**Prompt:** Using the data beneath this instruction, retype only the lines from the one that contains "You should download GitHub Desktop/VS Code" down to the one that contains "On GitHub desktop", both included, exactly as they appear.

**Data for processing:**
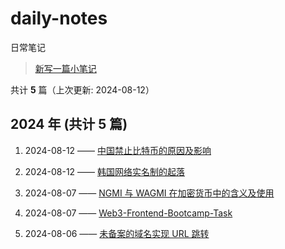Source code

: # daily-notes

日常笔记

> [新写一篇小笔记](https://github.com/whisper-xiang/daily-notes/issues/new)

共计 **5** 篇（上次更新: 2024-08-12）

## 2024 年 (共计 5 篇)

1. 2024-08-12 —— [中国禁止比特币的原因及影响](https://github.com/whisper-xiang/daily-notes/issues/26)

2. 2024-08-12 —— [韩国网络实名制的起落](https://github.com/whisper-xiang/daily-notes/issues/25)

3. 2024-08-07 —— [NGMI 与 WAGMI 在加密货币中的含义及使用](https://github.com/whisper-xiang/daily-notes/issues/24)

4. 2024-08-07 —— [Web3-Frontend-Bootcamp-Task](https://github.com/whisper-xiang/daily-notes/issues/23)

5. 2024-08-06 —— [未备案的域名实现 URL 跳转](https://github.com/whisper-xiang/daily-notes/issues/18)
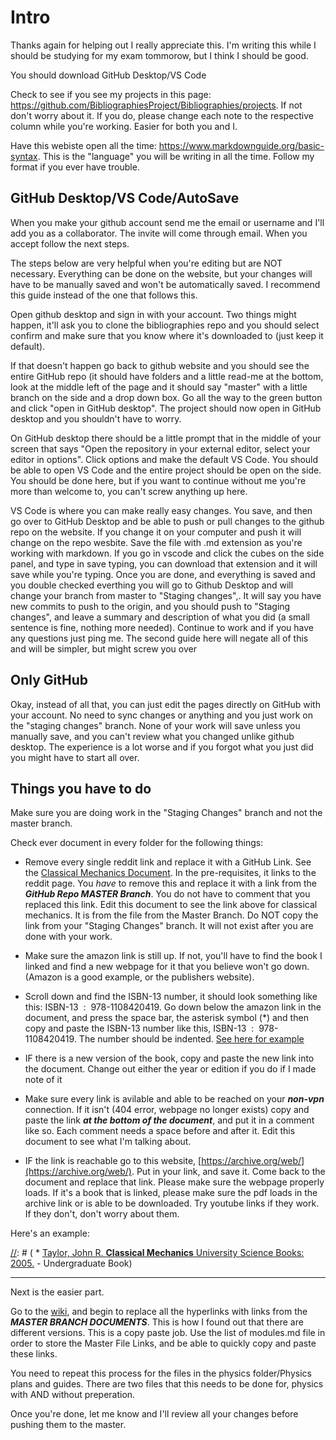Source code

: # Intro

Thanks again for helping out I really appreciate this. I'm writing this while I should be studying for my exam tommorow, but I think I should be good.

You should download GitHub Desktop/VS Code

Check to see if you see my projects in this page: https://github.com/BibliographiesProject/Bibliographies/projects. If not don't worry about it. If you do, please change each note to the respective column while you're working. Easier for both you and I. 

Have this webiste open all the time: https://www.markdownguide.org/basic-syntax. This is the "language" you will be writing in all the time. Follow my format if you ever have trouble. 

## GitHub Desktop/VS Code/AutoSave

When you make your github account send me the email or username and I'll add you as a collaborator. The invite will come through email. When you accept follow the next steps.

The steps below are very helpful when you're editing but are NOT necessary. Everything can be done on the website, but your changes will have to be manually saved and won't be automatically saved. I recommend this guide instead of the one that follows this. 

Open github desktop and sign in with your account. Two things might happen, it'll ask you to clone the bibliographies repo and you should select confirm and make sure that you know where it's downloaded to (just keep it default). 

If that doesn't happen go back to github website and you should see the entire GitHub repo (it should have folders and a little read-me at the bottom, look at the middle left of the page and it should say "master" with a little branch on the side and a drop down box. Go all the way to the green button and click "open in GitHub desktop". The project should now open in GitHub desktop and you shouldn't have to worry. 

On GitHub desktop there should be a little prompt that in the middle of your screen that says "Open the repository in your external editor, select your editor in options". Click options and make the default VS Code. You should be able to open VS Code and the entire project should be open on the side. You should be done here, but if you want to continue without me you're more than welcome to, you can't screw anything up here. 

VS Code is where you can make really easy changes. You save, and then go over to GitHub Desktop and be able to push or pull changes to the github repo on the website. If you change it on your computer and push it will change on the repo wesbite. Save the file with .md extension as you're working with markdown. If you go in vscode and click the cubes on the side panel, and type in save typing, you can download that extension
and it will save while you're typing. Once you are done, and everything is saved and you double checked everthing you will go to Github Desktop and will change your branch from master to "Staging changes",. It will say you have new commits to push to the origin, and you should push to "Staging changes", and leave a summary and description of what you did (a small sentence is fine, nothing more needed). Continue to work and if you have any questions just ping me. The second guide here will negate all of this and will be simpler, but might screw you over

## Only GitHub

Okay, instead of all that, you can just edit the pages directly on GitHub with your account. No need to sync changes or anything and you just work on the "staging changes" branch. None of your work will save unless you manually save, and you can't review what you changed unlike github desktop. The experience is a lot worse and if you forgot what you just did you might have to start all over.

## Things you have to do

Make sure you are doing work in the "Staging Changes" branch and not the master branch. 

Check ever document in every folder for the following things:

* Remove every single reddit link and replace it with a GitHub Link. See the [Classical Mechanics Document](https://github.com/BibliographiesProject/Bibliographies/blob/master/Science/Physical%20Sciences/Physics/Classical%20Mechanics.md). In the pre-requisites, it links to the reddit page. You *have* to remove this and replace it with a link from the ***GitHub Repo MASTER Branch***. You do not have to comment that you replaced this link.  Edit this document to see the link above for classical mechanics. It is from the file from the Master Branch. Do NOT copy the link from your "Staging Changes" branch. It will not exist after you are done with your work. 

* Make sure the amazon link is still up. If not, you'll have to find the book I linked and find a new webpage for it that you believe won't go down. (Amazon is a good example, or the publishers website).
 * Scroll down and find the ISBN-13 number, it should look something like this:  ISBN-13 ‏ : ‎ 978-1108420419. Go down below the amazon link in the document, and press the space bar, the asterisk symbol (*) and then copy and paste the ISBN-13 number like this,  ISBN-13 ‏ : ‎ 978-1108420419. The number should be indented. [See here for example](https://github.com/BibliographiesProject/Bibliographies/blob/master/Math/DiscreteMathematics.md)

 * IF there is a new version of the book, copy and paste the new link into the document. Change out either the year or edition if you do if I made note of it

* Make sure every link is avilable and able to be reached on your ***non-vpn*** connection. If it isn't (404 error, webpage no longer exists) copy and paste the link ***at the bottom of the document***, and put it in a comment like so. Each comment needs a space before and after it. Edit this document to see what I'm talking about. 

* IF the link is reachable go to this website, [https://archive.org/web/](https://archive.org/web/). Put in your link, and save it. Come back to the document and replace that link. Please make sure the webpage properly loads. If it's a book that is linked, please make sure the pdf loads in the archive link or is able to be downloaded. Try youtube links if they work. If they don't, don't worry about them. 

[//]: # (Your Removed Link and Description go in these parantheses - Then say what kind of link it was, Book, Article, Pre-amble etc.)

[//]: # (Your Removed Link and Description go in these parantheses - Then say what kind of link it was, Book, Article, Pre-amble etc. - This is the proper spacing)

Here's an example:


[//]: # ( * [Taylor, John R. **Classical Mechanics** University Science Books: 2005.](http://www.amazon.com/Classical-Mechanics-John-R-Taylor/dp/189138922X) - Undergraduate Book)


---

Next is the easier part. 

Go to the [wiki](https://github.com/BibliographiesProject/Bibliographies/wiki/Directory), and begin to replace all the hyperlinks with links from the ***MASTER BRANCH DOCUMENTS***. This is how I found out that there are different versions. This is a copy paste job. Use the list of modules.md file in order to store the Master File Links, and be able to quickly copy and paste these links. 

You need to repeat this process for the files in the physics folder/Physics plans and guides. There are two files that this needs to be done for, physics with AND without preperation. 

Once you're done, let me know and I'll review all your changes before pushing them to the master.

**Task result:**
You should download GitHub Desktop/VS Code

Check to see if you see my projects in this page: https://github.com/BibliographiesProject/Bibliographies/projects. If not don't worry about it. If you do, please change each note to the respective column while you're working. Easier for both you and I. 

Have this webiste open all the time: https://www.markdownguide.org/basic-syntax. This is the "language" you will be writing in all the time. Follow my format if you ever have trouble. 

## GitHub Desktop/VS Code/AutoSave

When you make your github account send me the email or username and I'll add you as a collaborator. The invite will come through email. When you accept follow the next steps.

The steps below are very helpful when you're editing but are NOT necessary. Everything can be done on the website, but your changes will have to be manually saved and won't be automatically saved. I recommend this guide instead of the one that follows this. 

Open github desktop and sign in with your account. Two things might happen, it'll ask you to clone the bibliographies repo and you should select confirm and make sure that you know where it's downloaded to (just keep it default). 

If that doesn't happen go back to github website and you should see the entire GitHub repo (it should have folders and a little read-me at the bottom, look at the middle left of the page and it should say "master" with a little branch on the side and a drop down box. Go all the way to the green button and click "open in GitHub desktop". The project should now open in GitHub desktop and you shouldn't have to worry. 

On GitHub desktop there should be a little prompt that in the middle of your screen that says "Open the repository in your external editor, select your editor in options". Click options and make the default VS Code. You should be able to open VS Code and the entire project should be open on the side. You should be done here, but if you want to continue without me you're more than welcome to, you can't screw anything up here. 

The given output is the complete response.